Cities set up commercial areas and put various tax laws on those places. Suddenly, people are at home spending money close to their homes instead of the commercial districts. It messes up the balance.
Additionally, property owners can be punished if their tenant isn’t operating in the space, even if they are paying rent bc all the related tenants depends on that office. (If no one is in your office, the nearby chipotle doesn’t make money.).
When that happens property owners lose the ability to manage their own rent income and their lender manages their cash directly. Property owners/borrowers do not like this.
Personally, I think we should let those businesses fail and let new businesses form where people actually live. But then I’d be out of a job.
I’ll probably lose my job to AI soon anyway.
Pardon me for saying, but that's such a USA way of working. What a mess.
You’re not wrong. I hate my job.
Letting those businesses fail means allowing commercial real estate values to bottom out, and that means all the securities that are backed by the value of those assets drop in value. It would be a massive financial destruction event.

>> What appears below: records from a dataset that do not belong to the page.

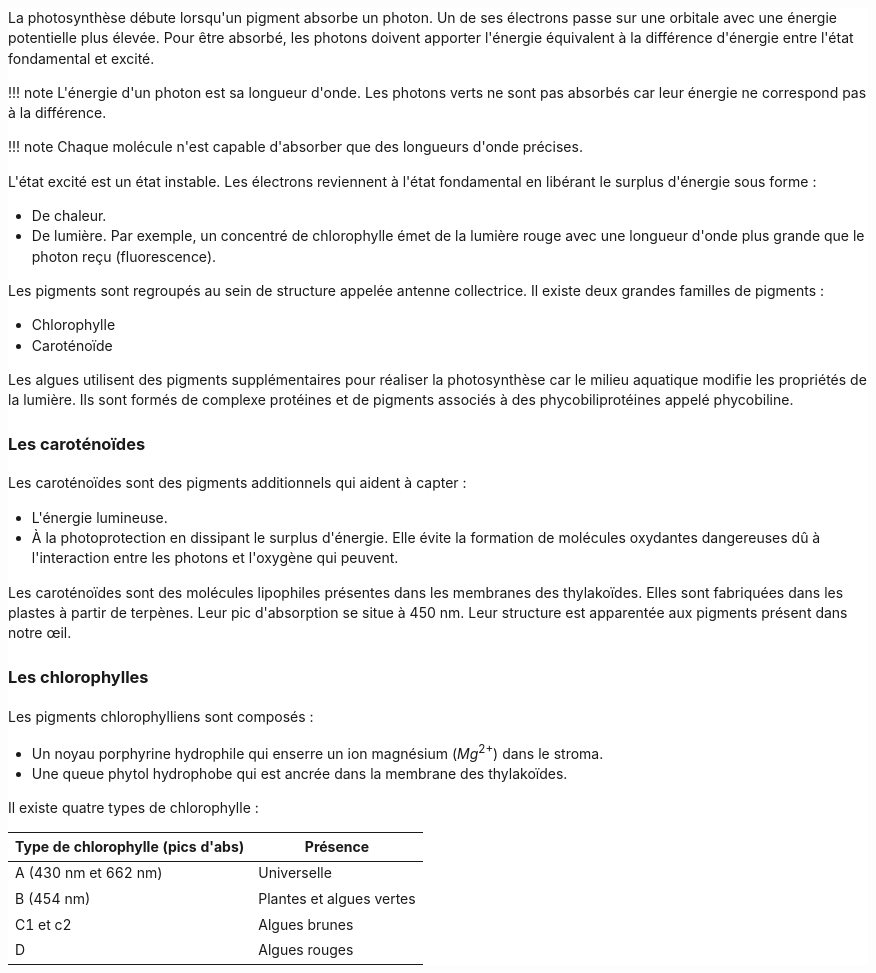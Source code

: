 La photosynthèse débute lorsqu'un pigment absorbe un photon. Un de ses électrons passe sur une orbitale avec une énergie potentielle plus élevée. Pour être absorbé, les photons doivent apporter l'énergie équivalent à la différence d'énergie entre l'état fondamental et excité.

!!! note
    L'énergie d'un photon est sa longueur d'onde. Les photons verts ne sont pas absorbés car leur énergie ne correspond pas à la différence.

!!! note
    Chaque molécule n'est capable d'absorber que des longueurs d'onde précises.

L'état excité est un état instable. Les électrons reviennent à l'état fondamental en libérant le surplus d'énergie sous forme :

* De chaleur.
* De lumière. Par exemple, un concentré de chlorophylle émet de la lumière rouge avec une longueur d'onde plus grande que le photon reçu (fluorescence).

Les pigments sont regroupés au sein de structure appelée antenne collectrice. Il existe deux grandes familles de pigments :

* Chlorophylle
* Caroténoïde

Les algues utilisent des pigments supplémentaires pour réaliser la photosynthèse car le milieu aquatique modifie les propriétés de la lumière. Ils sont formés de complexe protéines et de pigments associés à des phycobiliprotéines appelé phycobiline.

### Les caroténoïdes

Les caroténoïdes sont des pigments additionnels qui aident à capter :

* L'énergie lumineuse.
* À la photoprotection en dissipant le surplus d'énergie. Elle évite la formation de molécules oxydantes dangereuses dû à l'interaction entre les photons et l'oxygène qui peuvent.

Les caroténoïdes sont des molécules lipophiles présentes dans les membranes des thylakoïdes. Elles sont fabriquées dans les plastes à partir de terpènes. Leur pic d'absorption se situe à 450 nm. Leur structure est apparentée aux pigments présent dans notre œil.

### Les chlorophylles

Les pigments chlorophylliens sont composés :

* Un noyau porphyrine hydrophile qui enserre un ion magnésium ($Mg^{2+}$) dans le stroma.
* Une queue phytol hydrophobe qui est ancrée dans la membrane des thylakoïdes.

Il existe quatre types de chlorophylle :

| Type de chlorophylle (pics d'abs) | Présence                 |
|-----------------------------------|--------------------------|
| A (430 nm et 662 nm)              | Universelle              |
| B (454 nm)                        | Plantes et algues vertes |
| C1 et c2                          | Algues brunes            |
| D                                 | Algues rouges            |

Personally, I’m fine with that but that’s why I said I’d be out of a job. The USA designed its cities badly.
It's not about whether or not you'd be fine with it. It's an explanation for why bosses want everyone back in the office. Yes, there's an emotional narcissism to management across the US, but I don't think that's enough to explain the RTO phenomenon. It's more likely driven by the fact that a collapse of commercial real estate value would destroy so much value in the economy that every executive would lose millions, and some would lose billions.